Sars cases rise in Chinese province

After looking at secretive military hospitals in Beijing, the World Health Organisation today said its investigators will visit new parts of China amid a surge in cases of the deadly Sars virus in an inland province.

Sars cases rise in Chinese province

After looking at secretive military hospitals in Beijing, the World Health Organisation today said its investigators will visit new parts of China amid a surge in cases of the deadly Sars virus in an inland province.

A WHO team that examined how China’s capital is handling severe acute respiratory syndrome was reporting its findings today to the Health Ministry. WHO had cautioned that failings by Beijing’s health system might let the flu-like disease spread.

“Additional WHO teams will travel soon to other parts of China,” WHO said on its Web site. An agency spokesman, James Palmer, had no details on where they would go but said it was likely to be decided by where most new cases were being reported.

Most of China’s 64 deaths and more than 1,400 cases of infection have been reported in Guangdong, a southern province with 45 fatalities and nearly 1,300 cases. Numbers of new cases there have been declining, prompting authorities to say the outbreak was under control.

But numbers elsewhere surged this week when three fatalities and 47 new infections were reported in the northern province of Shanxi, raising that region’s total to seven deaths and 82 cases. Three deaths and 17 infections have been reported in the Inner Mongolia region, also in the north.

WHO has warned that China’s poorer inland regions might lack the resources to cope with Sars.

In more prosperous Beijing, the agency said, the failure to trace people who had contact with those infected could allow the disease to spread. Beijing has reported four deaths and 37 cases.

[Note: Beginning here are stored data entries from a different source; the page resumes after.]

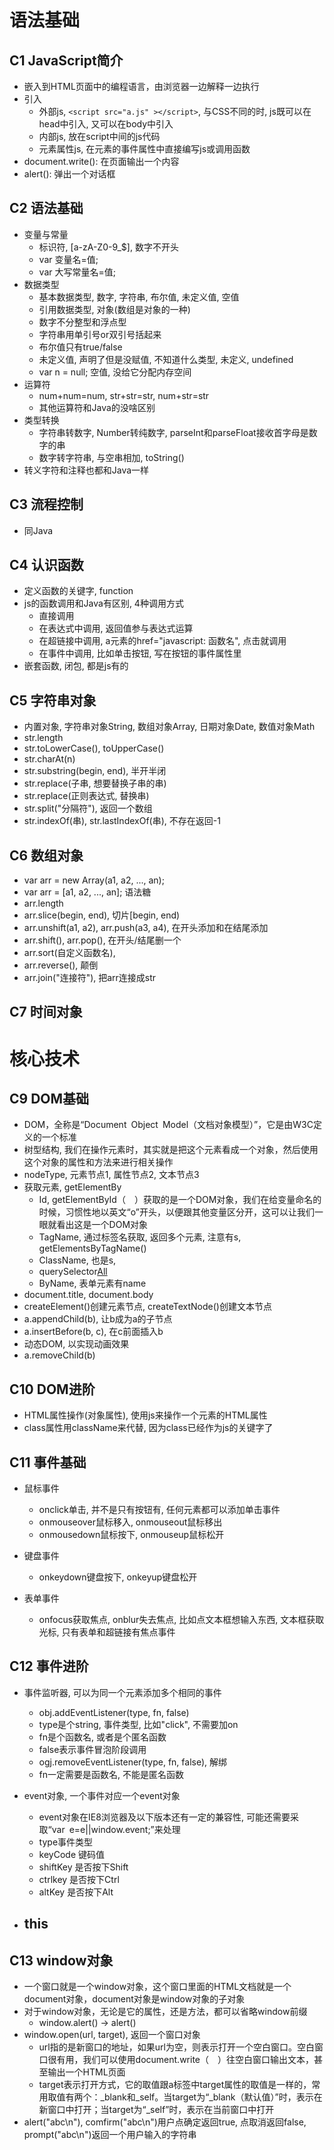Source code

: 
# 语法基础
## C1 JavaScript简介
- 嵌入到HTML页面中的编程语言，由浏览器一边解释一边执行
- 引入
    - 外部js, `<script src="a.js" ></script>`, 与CSS不同的时, js既可以在head中引入, 又可以在body中引入
    - 内部js, 放在script中间的js代码
    - 元素属性js, 在元素的事件属性中直接编写js或调用函数
- document.write(): 在页面输出一个内容
- alert(): 弹出一个对话框
## C2 语法基础
- 变量与常量
    - 标识符, [a-zA-Z0-9_$], 数字不开头
    - var 变量名=值;
    - var 大写常量名=值;
- 数据类型
    - 基本数据类型, 数字, 字符串, 布尔值, 未定义值, 空值
    - 引用数据类型, 对象(数组是对象的一种)
    - 数字不分整型和浮点型
    - 字符串用单引号or双引号括起来
    - 布尔值只有true/false
    - 未定义值, 声明了但是没赋值, 不知道什么类型, 未定义, undefined
    - var n = null; 空值, 没给它分配内存空间
- 运算符
    - num+num=num, str+str=str, num+str=str
    - 其他运算符和Java的没啥区别
- 类型转换
    - 字符串转数字, Number转纯数字, parseInt和parseFloat接收首字母是数字的串
    - 数字转字符串, 与空串相加, toString()
- 转义字符和注释也都和Java一样
## C3 流程控制
- 同Java
## C4 认识函数
- 定义函数的关键字, function
- js的函数调用和Java有区别, 4种调用方式
    - 直接调用
    - 在表达式中调用, 返回值参与表达式运算
    - 在超链接中调用, a元素的href="javascript: 函数名", 点击就调用
    - 在事件中调用, 比如单击按钮, 写在按钮的事件属性里
- 嵌套函数, 闭包, 都是js有的
## C5 字符串对象
- 内置对象, 字符串对象String, 数组对象Array, 日期对象Date, 数值对象Math
- str.length
- str.toLowerCase(), toUpperCase()
- str.charAt(n)
- str.substring(begin, end), 半开半闭
- str.replace(子串, 想要替换子串的串)
- str.replace(正则表达式, 替换串)
- str.split("分隔符"), 返回一个数组
- str.indexOf(串), str.lastIndexOf(串), 不存在返回-1
## C6 数组对象
- var arr = new Array(a1, a2, ..., an);
- var arr = [a1, a2, ..., an]; 语法糖
- arr.length
- arr.slice(begin, end), 切片[begin, end)
- arr.unshift(a1, a2), arr.push(a3, a4), 在开头添加和在结尾添加
- arr.shift(), arr.pop(), 在开头/结尾删一个
- arr.sort(自定义函数名),
- arr.reverse(), 颠倒
- arr.join("连接符"), 把arr连接成str
## C7 时间对象
# 核心技术
## C9 DOM基础
- DOM，全称是“Document Object Model（文档对象模型）”，它是由W3C定义的一个标准
- 树型结构, 我们在操作元素时，其实就是把这个元素看成一个对象，然后使用这个对象的属性和方法来进行相关操作
- nodeType, 元素节点1, 属性节点2, 文本节点3
- 获取元素, getElementBy
    - Id, getElementById（　）获取的是一个DOM对象，我们在给变量命名的时候，习惯性地以英文“o”开头，以便跟其他变量区分开，这可以让我们一眼就看出这是一个DOM对象
    - TagName, 通过标签名获取, 返回多个元素, 注意有s, getElementsByTagName()
    - ClassName, 也是s, 
    - querySelector[All]("选择器")
    - ByName, 表单元素有name
- document.title, document.body
- createElement()创建元素节点, createTextNode()创建文本节点
- a.appendChild(b), 让b成为a的子节点
- a.insertBefore(b, c), 在c前面插入b
- 动态DOM, 以实现动画效果
- a.removeChild(b)

## C10 DOM进阶
- HTML属性操作(对象属性), 使用js来操作一个元素的HTML属性
- class属性用className来代替, 因为class已经作为js的关键字了


## C11 事件基础


- 鼠标事件
    - onclick单击, 并不是只有按钮有, 任何元素都可以添加单击事件
    - onmouseover鼠标移入, onmouseout鼠标移出
    - onmousedown鼠标按下, onmouseup鼠标松开
- 键盘事件
    - onkeydown键盘按下, onkeyup键盘松开

- 表单事件
    - onfocus获取焦点, onblur失去焦点, 比如点文本框想输入东西, 文本框获取光标, 只有表单和超链接有焦点事件

## C12 事件进阶
- 事件监听器, 可以为同一个元素添加多个相同的事件
    - obj.addEventListener(type, fn, false)
    - type是个string, 事件类型, 比如"click", 不需要加on
    - fn是个函数名, 或者是个匿名函数
    - false表示事件冒泡阶段调用
    - ogj.removeEventListener(type, fn, false), 解绑
    - fn一定需要是函数名, 不能是匿名函数

- event对象, 一个事件对应一个event对象
    - event对象在IE8浏览器及以下版本还有一定的兼容性, 可能还需要采取“var e=e||window.event;”来处理
    - type事件类型
    - keyCode 键码值
    - shiftKey 是否按下Shift
    - ctrlkey 是否按下Ctrl
    - altKey 是否按下Alt
- this
    - 
## C13 window对象
- 一个窗口就是一个window对象，这个窗口里面的HTML文档就是一个document对象，document对象是window对象的子对象
- 对于window对象，无论是它的属性，还是方法，都可以省略window前缀
    - window.alert() -> alert()
- window.open(url, target), 返回一个窗口对象
    - url指的是新窗口的地址，如果url为空，则表示打开一个空白窗口。空白窗口很有用，我们可以使用document.write（　）往空白窗口输出文本，甚至输出一个HTML页面
    - target表示打开方式，它的取值跟a标签中target属性的取值是一样的，常用取值有两个：_blank和_self。当target为“_blank（默认值）”时，表示在新窗口中打开；当target为“_self”时，表示在当前窗口中打开
- alert("abc\n"), comfirm("abc\n")用户点确定返回true, 点取消返回false, prompt("abc\n")返回一个用户输入的字符串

Mr Palmer would not give details of what the WHO team was telling Chinese authorities about their five-day inspection in Beijing.

A WHO official said yesterday that Sars would not be fully understood until experts understand what is happening in China, where the disease is believed to have originated.

“Everything hinges on what we find out in China, as far as our projections,” Dr David Heymann, head of WHO’s Communicable Diseases Cluster, said in New York.

The WHO team in Beijing visited military hospitals yesterday to check rumours of unreported cases. Team member Dr James Maguire, of the US Centres for Disease Control and Prevention, said the visits were “very informative” but gave no more details.

WHO was looking into rumours of unreported SARS cases in Beijing military hospitals. A prominent military surgeon said last week that the Chinese capital had several times as many Sars cases as previously reported.

China has been accused of underreporting the extent of the outbreak, which Premier Wen Jiabao said last weekend ”remains grave”.

Also today, a teacher at a Beijing school said one of its classrooms had been closed and its students sent home after a classmate was suspected of contracting Sars.

The fourth-grade class at the First Zhongguancun Primary School was closed on Monday following the death last week of a student’s grandfather in a suspected Sars case, said the teacher. She said students are being checked at home by experts from the Beijing Health Bureau.